## AVAILABLE RECORDS
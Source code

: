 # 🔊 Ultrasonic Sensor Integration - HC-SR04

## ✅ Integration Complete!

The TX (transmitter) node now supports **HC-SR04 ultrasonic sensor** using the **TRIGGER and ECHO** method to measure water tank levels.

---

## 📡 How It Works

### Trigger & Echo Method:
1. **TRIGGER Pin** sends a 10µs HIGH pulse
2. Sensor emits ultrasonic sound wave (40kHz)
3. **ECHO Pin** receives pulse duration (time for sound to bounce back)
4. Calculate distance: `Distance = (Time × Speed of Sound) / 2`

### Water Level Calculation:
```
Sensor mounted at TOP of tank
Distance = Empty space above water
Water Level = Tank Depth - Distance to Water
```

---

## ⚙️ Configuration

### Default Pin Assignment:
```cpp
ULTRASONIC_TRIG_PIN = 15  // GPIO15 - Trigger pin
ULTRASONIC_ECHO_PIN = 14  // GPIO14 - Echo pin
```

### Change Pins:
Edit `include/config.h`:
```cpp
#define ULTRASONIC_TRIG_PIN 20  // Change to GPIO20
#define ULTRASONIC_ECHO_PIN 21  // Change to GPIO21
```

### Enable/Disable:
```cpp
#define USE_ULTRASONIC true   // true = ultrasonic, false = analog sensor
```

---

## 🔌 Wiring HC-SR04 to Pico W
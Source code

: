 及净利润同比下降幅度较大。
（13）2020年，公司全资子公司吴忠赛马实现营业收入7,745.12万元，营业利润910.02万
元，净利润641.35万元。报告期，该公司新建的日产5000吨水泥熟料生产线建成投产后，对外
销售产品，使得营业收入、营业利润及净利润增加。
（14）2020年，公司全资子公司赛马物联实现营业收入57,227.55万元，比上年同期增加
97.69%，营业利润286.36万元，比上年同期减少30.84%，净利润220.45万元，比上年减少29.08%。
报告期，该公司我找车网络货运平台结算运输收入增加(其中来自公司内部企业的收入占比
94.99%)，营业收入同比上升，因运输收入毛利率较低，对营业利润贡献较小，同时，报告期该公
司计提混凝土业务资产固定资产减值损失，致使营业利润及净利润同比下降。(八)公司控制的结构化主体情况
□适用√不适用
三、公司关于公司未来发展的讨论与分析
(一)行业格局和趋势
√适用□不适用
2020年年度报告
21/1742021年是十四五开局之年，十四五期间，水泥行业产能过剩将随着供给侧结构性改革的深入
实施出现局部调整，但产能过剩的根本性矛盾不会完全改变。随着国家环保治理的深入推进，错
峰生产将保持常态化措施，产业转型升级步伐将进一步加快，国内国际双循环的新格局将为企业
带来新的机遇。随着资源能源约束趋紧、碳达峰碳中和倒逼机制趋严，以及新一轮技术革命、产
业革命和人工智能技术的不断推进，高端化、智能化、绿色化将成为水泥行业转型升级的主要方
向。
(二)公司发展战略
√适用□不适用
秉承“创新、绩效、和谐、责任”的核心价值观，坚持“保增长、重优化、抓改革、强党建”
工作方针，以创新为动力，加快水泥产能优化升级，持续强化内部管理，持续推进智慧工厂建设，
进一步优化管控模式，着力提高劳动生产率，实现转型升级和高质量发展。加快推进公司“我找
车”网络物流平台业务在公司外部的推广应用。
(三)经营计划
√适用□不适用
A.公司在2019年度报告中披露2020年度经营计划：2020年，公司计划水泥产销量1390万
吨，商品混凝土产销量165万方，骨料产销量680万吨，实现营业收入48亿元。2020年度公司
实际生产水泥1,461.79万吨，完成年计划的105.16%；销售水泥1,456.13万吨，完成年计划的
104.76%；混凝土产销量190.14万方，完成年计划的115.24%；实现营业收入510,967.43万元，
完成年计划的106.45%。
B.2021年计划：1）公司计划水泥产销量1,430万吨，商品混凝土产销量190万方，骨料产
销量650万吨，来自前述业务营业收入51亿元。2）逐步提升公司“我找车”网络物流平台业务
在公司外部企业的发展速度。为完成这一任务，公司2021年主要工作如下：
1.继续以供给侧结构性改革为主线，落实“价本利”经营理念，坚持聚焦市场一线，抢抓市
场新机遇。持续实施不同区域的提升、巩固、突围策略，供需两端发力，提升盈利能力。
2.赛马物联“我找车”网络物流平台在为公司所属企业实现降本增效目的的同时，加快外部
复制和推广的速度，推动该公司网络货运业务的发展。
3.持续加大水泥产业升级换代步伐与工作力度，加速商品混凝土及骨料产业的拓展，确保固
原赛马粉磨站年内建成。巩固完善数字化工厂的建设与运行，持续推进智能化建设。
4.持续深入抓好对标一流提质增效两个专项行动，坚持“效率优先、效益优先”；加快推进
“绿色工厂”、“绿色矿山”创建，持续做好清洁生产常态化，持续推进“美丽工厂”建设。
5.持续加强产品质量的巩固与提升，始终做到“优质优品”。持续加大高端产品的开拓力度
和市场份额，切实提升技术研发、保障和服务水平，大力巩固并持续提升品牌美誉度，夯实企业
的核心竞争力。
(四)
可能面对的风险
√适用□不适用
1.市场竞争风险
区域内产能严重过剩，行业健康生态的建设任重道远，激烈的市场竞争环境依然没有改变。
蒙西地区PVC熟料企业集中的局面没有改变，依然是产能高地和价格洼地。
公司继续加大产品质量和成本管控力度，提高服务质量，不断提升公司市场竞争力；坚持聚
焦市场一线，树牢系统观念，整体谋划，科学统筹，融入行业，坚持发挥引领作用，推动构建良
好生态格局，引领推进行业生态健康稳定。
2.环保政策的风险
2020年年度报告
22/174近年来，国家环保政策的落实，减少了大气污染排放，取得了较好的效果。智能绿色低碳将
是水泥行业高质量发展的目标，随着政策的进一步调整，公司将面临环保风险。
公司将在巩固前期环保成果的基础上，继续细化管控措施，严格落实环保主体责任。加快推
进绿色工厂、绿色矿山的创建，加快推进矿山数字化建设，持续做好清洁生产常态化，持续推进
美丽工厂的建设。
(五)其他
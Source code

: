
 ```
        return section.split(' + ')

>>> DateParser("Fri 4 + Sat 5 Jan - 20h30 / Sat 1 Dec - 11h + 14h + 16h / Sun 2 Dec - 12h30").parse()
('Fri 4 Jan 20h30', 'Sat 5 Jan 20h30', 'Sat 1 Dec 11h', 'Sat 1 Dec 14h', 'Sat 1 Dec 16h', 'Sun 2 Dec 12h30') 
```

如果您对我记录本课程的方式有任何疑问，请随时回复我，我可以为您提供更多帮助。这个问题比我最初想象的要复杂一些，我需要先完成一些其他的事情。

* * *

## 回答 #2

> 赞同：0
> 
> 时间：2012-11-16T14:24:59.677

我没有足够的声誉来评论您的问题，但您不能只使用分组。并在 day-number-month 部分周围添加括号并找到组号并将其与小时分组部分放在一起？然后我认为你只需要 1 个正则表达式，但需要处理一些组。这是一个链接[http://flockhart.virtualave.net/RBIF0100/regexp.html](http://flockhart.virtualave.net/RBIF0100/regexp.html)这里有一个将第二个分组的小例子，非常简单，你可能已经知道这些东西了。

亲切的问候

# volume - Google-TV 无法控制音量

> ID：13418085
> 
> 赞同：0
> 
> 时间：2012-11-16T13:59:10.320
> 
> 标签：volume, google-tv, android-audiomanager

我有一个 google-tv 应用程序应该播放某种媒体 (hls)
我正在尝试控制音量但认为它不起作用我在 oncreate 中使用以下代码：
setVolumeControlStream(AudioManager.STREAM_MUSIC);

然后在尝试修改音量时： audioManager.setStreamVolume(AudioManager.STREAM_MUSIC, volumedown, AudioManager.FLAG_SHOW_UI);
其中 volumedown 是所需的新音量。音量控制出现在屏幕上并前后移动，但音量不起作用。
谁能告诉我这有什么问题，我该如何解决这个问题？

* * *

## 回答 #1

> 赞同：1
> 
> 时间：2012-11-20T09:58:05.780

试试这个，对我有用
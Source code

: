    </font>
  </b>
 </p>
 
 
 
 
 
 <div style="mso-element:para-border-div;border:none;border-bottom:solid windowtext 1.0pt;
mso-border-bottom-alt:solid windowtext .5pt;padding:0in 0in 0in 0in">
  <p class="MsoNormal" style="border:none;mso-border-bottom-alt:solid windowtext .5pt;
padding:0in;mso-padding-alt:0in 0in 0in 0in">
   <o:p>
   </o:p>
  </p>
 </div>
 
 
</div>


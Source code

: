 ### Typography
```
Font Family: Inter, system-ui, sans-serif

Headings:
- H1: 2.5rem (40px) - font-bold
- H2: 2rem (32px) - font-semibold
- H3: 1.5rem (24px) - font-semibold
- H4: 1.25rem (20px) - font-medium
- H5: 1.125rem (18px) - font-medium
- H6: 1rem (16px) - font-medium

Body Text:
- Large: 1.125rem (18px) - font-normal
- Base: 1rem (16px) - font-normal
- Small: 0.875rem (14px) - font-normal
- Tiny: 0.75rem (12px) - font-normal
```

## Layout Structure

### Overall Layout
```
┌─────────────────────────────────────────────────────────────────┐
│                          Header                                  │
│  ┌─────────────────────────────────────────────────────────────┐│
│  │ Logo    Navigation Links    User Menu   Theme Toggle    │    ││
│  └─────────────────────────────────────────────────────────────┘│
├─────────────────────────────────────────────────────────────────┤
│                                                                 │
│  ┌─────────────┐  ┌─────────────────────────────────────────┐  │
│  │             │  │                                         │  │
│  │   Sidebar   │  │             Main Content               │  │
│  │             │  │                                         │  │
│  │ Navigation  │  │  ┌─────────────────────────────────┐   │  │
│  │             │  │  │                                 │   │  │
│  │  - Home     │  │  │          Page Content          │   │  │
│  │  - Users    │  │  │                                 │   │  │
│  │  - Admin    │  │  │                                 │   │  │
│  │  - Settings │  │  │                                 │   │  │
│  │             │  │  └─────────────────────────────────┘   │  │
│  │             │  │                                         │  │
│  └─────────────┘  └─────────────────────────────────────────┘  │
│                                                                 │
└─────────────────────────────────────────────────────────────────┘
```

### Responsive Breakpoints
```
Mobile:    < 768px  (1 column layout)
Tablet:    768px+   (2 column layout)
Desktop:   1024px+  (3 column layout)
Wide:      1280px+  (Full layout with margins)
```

## TASK REQUIREMENTS
Copy exactly the opening line of the material, the line bearing "### Water Level", and every line between them. Include nothing else.

## RESPONSE AREA
Source code

: # 🔊 Ultrasonic Sensor Integration - HC-SR04

## ✅ Integration Complete!

The TX (transmitter) node now supports **HC-SR04 ultrasonic sensor** using the **TRIGGER and ECHO** method to measure water tank levels.

---

## 📡 How It Works

### Trigger & Echo Method:
1. **TRIGGER Pin** sends a 10µs HIGH pulse
2. Sensor emits ultrasonic sound wave (40kHz)
3. **ECHO Pin** receives pulse duration (time for sound to bounce back)
4. Calculate distance: `Distance = (Time × Speed of Sound) / 2`

### Water Level Calculation:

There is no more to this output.